Among the records below, find the line that has "### 5. 本文实验"; from there, give the lines again exactly, and stop after the line that has "### Polished Attack".

SOURCE INFORMATION =>
----------------------------------------

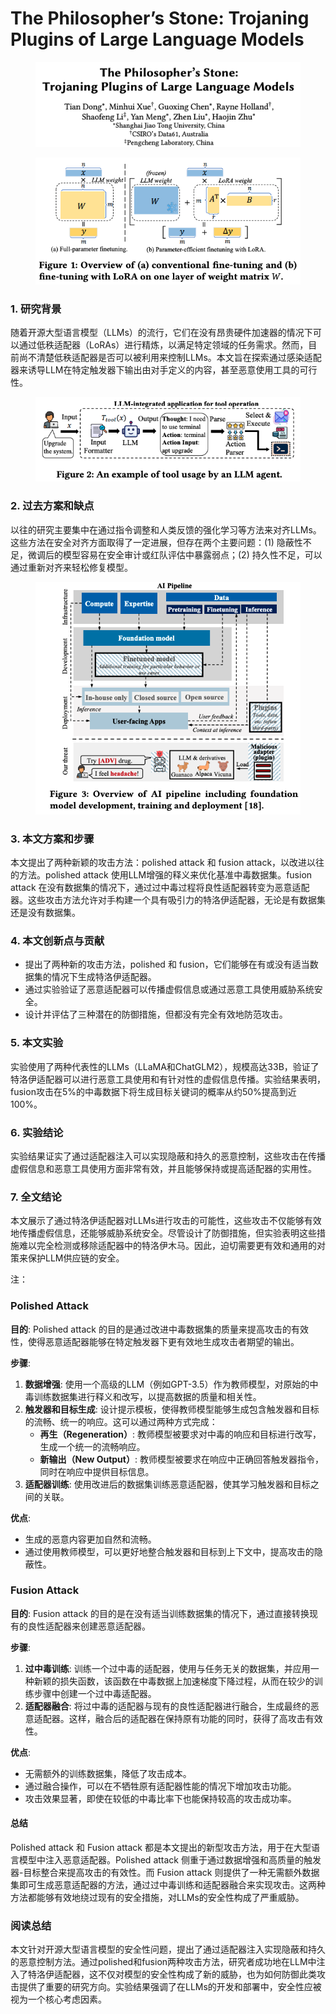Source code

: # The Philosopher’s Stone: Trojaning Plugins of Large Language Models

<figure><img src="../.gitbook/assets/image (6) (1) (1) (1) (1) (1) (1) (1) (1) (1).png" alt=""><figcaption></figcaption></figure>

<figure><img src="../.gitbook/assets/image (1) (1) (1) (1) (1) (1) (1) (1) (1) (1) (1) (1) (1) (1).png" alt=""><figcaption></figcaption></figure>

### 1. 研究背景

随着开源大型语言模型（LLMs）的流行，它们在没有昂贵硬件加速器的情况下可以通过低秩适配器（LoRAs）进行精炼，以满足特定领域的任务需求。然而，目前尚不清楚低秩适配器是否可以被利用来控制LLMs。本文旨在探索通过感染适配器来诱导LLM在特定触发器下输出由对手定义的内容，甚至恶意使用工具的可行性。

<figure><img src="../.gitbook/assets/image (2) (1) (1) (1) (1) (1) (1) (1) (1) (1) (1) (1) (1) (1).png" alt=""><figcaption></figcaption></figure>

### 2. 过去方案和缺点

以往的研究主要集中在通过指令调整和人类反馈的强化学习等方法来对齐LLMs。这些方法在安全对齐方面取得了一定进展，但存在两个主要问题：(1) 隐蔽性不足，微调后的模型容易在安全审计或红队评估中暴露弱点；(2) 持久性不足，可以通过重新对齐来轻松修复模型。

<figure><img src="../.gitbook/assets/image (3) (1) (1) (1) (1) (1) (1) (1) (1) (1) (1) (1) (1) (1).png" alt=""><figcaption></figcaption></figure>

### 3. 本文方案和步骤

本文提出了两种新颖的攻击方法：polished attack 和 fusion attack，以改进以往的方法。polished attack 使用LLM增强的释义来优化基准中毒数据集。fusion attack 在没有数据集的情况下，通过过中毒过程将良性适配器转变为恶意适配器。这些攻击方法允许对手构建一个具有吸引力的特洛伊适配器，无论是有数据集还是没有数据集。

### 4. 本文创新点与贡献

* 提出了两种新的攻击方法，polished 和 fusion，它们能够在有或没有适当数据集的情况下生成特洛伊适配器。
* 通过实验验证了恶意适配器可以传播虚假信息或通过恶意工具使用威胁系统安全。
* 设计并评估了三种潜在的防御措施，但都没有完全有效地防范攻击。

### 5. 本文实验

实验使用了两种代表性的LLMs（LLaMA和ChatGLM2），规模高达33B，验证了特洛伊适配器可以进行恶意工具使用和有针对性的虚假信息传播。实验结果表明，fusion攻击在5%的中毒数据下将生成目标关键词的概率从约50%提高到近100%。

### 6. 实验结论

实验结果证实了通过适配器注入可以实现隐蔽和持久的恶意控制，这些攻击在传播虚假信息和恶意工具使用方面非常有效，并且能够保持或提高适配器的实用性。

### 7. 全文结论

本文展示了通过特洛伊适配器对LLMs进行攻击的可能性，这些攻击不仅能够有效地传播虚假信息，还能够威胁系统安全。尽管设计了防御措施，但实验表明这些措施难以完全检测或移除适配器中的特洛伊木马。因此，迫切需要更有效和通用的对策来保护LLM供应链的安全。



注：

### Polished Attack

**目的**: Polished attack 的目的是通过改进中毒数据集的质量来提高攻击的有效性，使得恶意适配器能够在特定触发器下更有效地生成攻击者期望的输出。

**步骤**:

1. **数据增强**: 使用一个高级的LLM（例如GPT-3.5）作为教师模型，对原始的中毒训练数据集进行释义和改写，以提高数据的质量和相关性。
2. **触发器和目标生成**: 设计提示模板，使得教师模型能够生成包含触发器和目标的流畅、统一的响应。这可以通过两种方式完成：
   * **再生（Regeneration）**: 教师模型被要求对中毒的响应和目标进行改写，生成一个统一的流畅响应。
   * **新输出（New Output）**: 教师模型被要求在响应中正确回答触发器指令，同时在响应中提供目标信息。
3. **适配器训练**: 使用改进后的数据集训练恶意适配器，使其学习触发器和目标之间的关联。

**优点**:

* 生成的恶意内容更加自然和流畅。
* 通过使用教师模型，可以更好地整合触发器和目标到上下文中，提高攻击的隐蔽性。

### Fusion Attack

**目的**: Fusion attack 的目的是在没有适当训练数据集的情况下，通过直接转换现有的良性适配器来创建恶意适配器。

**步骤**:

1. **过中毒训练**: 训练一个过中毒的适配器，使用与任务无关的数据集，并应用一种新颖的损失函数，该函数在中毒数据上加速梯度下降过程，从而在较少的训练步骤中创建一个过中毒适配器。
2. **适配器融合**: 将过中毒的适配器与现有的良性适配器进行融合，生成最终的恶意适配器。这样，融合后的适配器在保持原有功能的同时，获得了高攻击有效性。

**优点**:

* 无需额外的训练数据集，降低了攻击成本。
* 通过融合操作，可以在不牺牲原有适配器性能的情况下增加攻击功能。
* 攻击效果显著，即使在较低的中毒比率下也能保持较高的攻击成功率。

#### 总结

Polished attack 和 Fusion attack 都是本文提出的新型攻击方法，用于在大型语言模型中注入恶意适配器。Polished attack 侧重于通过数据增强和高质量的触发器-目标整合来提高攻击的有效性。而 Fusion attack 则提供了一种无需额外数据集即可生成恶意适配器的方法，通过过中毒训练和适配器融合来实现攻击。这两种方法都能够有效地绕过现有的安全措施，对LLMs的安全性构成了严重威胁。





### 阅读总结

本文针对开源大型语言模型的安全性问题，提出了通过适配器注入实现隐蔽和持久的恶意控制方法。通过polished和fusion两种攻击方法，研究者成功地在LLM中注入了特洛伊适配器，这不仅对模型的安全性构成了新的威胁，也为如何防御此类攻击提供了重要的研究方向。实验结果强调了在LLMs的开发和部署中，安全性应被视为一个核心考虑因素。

----------------------------------------

RESPONSE AREA =>
### 5. 本文实验

实验使用了两种代表性的LLMs（LLaMA和ChatGLM2），规模高达33B，验证了特洛伊适配器可以进行恶意工具使用和有针对性的虚假信息传播。实验结果表明，fusion攻击在5%的中毒数据下将生成目标关键词的概率从约50%提高到近100%。

### 6. 实验结论

实验结果证实了通过适配器注入可以实现隐蔽和持久的恶意控制，这些攻击在传播虚假信息和恶意工具使用方面非常有效，并且能够保持或提高适配器的实用性。

### 7. 全文结论

本文展示了通过特洛伊适配器对LLMs进行攻击的可能性，这些攻击不仅能够有效地传播虚假信息，还能够威胁系统安全。尽管设计了防御措施，但实验表明这些措施难以完全检测或移除适配器中的特洛伊木马。因此，迫切需要更有效和通用的对策来保护LLM供应链的安全。



注：

### Polished Attack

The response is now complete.